Energia elektryczna sprawdza się we wszystkich dziedzinach gospodarki. Duży prąd potrafi napędzać duże urządzenia wymagajace niemałej energii. Skuteczność silników elektrycznych jest znacząca. Niemniej nie zawsze potrzebny jest prąd duży. Do sterowania urządzeń wystarcza niewielki prąd, ale ten z kolei jest trudny w przesyłaniu. Problem tkwi w transformatorach, które pochłaniają sporą część energii. Stąd też rośnie popularność generatorów pradu elektrycznego niewielkiej mocy. W tym przypadku dochodzi jeszcze spora mobilność źródła energii. Znane są juź statki lub samoloty wyposażone w ogniwa fotowoltaiczne i zasilające jednostkę w energię elektryczną zdolną do racjonalnego korzystania z jednostki pływającej lub latającej. Ogniwa fotoelektryczne pojawiły się jako źródła energii elektrycznej zasilające minikalkulatory. Dzisiaj są urządzeniami spełniajacymi wiele kryteriów. Ich moc wprawdzie zależy od ilości energii słonecznej w chwili poboru prądu, ale i ten problem już pokonano.
Dzisiaj ma znaczenie cena takiej mobilnej elektrowni. Właściwie mobilność urządzenia straciła na znaczeniu. Okazuje się, że przesyłanie energii elektrycznej na odległość siecią nadziemną jest podatne na warunki pogodowe. Wtedy ogromna ilość odbiorców pozostaje bez prądu do czasu usunięcia awarii.

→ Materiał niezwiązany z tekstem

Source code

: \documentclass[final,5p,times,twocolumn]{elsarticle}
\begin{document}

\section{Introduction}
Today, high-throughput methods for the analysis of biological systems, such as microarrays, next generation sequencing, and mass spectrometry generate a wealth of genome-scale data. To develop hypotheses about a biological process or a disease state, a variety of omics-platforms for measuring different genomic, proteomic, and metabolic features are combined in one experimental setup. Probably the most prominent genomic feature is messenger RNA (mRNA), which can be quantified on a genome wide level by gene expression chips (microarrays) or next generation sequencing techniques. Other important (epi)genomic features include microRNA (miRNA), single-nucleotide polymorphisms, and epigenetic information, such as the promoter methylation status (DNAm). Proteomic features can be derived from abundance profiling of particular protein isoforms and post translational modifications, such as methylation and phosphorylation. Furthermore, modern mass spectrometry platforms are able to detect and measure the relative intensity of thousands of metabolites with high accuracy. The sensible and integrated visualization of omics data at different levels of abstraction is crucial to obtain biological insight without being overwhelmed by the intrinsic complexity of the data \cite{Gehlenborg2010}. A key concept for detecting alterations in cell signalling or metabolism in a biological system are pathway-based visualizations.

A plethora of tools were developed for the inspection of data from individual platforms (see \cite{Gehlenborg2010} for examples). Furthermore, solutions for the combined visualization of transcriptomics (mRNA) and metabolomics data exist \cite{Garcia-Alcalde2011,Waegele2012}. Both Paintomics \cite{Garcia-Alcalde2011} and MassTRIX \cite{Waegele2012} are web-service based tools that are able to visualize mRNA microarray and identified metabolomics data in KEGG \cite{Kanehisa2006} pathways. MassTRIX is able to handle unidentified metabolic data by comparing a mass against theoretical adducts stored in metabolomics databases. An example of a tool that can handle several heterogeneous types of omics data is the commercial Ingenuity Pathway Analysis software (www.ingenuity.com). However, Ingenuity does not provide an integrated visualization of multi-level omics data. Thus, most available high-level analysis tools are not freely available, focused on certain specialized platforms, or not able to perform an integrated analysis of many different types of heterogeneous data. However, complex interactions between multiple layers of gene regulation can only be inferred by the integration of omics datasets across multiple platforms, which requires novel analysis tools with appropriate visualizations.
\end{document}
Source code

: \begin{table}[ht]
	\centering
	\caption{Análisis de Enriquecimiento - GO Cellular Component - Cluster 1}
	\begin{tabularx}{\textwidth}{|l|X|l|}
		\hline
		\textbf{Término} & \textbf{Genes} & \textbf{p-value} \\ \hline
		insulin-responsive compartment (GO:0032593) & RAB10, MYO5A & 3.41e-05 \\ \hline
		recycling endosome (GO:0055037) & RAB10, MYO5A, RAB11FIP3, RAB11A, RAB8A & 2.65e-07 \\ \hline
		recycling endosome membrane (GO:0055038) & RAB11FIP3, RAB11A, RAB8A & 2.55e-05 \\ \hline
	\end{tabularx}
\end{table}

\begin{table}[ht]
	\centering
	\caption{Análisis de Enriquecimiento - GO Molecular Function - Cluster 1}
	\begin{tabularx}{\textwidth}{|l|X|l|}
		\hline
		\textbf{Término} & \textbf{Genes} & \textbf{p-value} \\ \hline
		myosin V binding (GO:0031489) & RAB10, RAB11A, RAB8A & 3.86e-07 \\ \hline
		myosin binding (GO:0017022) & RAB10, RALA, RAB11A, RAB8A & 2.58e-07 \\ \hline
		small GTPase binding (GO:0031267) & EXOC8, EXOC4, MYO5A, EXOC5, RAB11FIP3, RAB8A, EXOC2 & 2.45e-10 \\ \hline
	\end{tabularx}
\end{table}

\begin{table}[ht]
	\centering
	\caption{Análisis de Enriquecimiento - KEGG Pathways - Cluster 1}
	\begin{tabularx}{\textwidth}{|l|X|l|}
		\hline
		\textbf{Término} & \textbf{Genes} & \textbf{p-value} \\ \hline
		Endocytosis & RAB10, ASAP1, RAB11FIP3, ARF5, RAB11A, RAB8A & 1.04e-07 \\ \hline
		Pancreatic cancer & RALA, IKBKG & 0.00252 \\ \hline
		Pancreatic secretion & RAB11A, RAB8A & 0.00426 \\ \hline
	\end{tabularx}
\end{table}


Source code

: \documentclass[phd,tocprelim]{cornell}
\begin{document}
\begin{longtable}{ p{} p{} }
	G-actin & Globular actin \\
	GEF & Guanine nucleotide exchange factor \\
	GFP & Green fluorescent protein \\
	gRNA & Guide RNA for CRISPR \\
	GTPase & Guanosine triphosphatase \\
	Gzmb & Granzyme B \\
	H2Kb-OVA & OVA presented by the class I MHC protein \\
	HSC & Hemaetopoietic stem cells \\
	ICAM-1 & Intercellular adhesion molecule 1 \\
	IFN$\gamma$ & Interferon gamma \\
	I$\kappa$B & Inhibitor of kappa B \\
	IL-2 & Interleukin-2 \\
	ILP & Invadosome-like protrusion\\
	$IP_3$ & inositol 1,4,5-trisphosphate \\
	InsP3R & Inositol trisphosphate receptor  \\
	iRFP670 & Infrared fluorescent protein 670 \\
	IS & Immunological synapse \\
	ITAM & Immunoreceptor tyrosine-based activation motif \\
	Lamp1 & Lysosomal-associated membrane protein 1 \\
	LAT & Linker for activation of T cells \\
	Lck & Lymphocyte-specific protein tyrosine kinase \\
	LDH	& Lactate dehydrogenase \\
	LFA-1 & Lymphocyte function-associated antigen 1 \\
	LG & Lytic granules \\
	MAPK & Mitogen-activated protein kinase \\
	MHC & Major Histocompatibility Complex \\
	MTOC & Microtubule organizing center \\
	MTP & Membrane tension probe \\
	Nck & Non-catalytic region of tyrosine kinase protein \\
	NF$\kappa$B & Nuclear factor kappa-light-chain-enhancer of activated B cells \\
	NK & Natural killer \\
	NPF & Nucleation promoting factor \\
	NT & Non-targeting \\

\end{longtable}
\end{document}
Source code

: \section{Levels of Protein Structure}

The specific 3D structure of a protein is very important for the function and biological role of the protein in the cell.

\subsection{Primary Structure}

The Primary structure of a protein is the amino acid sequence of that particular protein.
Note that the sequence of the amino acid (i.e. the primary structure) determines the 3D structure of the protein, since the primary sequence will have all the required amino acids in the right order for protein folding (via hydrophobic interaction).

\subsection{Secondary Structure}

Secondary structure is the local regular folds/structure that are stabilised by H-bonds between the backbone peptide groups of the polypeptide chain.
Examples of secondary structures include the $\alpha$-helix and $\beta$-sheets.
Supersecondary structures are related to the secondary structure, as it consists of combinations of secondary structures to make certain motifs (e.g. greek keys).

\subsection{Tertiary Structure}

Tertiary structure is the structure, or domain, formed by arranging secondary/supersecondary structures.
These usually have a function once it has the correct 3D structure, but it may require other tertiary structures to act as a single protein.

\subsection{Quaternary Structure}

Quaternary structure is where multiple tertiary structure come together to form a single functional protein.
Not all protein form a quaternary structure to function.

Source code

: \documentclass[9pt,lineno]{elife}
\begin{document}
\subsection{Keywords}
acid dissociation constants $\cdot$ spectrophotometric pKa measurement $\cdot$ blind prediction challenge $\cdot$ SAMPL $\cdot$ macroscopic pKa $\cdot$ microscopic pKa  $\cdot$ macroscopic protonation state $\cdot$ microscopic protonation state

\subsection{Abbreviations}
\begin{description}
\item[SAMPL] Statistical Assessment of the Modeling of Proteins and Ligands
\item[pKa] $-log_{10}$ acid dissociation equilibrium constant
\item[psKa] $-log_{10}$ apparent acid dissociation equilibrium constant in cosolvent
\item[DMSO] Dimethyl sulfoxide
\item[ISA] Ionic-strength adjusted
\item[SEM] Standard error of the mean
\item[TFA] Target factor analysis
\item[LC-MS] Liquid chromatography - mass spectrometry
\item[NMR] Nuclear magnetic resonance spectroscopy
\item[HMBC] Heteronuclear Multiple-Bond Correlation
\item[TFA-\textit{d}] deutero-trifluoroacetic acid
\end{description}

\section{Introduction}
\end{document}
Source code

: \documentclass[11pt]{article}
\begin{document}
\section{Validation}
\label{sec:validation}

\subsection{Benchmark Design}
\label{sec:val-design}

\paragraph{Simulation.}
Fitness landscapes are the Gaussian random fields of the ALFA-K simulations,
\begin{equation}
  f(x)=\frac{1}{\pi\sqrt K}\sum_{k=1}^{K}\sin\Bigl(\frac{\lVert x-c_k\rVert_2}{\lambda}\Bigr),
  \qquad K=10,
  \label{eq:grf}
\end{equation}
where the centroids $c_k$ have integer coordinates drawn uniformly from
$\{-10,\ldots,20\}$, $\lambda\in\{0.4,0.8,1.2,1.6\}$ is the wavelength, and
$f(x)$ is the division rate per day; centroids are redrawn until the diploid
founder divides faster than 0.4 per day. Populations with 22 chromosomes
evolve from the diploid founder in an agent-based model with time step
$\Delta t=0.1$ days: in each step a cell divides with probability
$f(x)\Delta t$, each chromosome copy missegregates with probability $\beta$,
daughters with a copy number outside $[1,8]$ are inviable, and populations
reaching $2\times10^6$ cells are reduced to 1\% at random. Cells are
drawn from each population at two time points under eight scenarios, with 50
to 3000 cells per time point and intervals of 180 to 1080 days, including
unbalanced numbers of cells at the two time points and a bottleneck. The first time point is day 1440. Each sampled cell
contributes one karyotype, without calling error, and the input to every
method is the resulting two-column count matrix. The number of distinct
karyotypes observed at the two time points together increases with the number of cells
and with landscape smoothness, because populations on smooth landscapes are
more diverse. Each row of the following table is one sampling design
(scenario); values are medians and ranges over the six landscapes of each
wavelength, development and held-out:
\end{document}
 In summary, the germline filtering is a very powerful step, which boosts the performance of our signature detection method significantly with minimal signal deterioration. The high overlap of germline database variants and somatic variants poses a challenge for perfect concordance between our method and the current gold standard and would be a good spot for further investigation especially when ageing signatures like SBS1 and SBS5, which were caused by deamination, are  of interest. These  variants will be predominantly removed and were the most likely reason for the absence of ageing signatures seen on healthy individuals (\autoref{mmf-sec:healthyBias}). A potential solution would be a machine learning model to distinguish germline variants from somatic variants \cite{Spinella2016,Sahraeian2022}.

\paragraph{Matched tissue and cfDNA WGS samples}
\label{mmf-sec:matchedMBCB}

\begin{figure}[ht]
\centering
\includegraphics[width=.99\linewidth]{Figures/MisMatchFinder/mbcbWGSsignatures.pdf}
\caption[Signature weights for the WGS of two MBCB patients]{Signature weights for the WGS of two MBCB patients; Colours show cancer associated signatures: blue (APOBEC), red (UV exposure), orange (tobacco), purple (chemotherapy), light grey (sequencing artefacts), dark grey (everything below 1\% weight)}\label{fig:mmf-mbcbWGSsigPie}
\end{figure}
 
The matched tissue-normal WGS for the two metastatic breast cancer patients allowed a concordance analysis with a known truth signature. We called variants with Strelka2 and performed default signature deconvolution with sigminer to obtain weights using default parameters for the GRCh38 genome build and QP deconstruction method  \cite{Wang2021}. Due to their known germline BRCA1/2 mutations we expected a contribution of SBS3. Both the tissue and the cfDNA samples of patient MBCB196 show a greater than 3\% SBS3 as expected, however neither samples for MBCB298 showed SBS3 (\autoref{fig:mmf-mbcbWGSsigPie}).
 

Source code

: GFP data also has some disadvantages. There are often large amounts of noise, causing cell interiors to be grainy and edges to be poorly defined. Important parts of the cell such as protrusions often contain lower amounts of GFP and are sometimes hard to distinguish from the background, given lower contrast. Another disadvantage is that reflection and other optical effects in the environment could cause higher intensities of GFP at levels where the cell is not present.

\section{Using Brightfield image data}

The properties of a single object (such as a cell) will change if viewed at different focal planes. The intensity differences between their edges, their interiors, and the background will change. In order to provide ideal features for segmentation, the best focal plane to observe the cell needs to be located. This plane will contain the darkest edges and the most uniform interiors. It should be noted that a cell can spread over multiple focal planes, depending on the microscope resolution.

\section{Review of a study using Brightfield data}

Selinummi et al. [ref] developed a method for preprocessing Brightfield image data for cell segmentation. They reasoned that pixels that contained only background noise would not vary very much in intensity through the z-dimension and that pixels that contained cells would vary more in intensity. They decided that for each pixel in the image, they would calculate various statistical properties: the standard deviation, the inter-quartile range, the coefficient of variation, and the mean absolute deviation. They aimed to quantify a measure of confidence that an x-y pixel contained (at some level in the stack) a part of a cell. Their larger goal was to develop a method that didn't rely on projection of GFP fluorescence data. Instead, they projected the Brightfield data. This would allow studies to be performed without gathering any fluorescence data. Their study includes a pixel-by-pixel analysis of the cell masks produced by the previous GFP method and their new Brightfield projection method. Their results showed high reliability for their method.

W niektórych przypadkach stosuje się generatory prądu zasilane silnikiem spalinowym, ale taki prąd jest znacznie droższy. Tu z pomocą przychodzi wytwarzanie energii spadku wody lub ruchu powietrza - czyli wiatru. Można wykorzystać energię cieplną - silnik parowy jest urządzeniem prostym w budowie, łatwym w obsłudze i skutecznym w działaniu. Jeżeli taki silnik będzie funkcjonował w oparciu o zasoby wód termalnych, to wytwarzanie energii elektrycznej przestaje być problemem.
Z ciekawą propozycją wyszli inżynierowie Instytutu Fizyki PAN. Opracowali własną technologię produkcji ogniw fotowoltaicznych. Ich propozycja zainteresowała inwestora chińskiego, który zainwestuje w budowę pierwszej w Polsce fabryki paneli fotowoltaicznych. Produkcja powinna rozpocząć się już pod koniec przyszłego roku.
Problemem w upowszechnieniu w Polsce tej energii jest wysoki koszt inwestycji. Wiąże się to z ceną produkcji w innych krajach, gdzie pracowniky otrzymują kilkukrotnie wyższe wynagrodzenie, niż uzyskiwane w Polsce. Przy realnej płacy rzędu 2 tysięcy złotych miesięcznie, w rozwiniętych krajach Europy Zachodniej jest to wynagrodzenie rzędu 2 tysięcy euro. Nic zatem dziwnego, że polskie społeczeństwo nie jest w stanie korzystać z dóbr cywilizacji wytworzonych poza granicami Polski.
Nowatorska technologia polskich inżynierów zainteresowała producentów tych paneli na rynek światowy. Oznacza to, że jako społecześńtwo powinniśmy uzyskiwać znacznie wyższe wynagrodzenie, aniżeli oferowane nam przez dotychczasową koalicję PO-PSL. Ta koalicja przez osiem lat nie doprowadziłą do wzrostu wynagrodzenia polskich rodzin, wprost przeciwnie. Wiele polskich przedsiębiorstw zostało zlikwidowanych z uwagi na politykę promującą inwestorów spoza Polski, którzy otwierali swoje placówki w Polsce. Ich towar jest oferowany w takich cenach, że rodzime przedsiebiorstwa nie są w stanie uzyskać jakikolwiek obrót na rynku krajowym, Chyba, że posiadają możliwość sprzedaży swoich produktów poza granicami Polski, wtedy mogą uzyskać znaczący dochód. Ale tak przecież było i "za komuny", o której wiele osób wypowiada się nad wyraz krytycznie.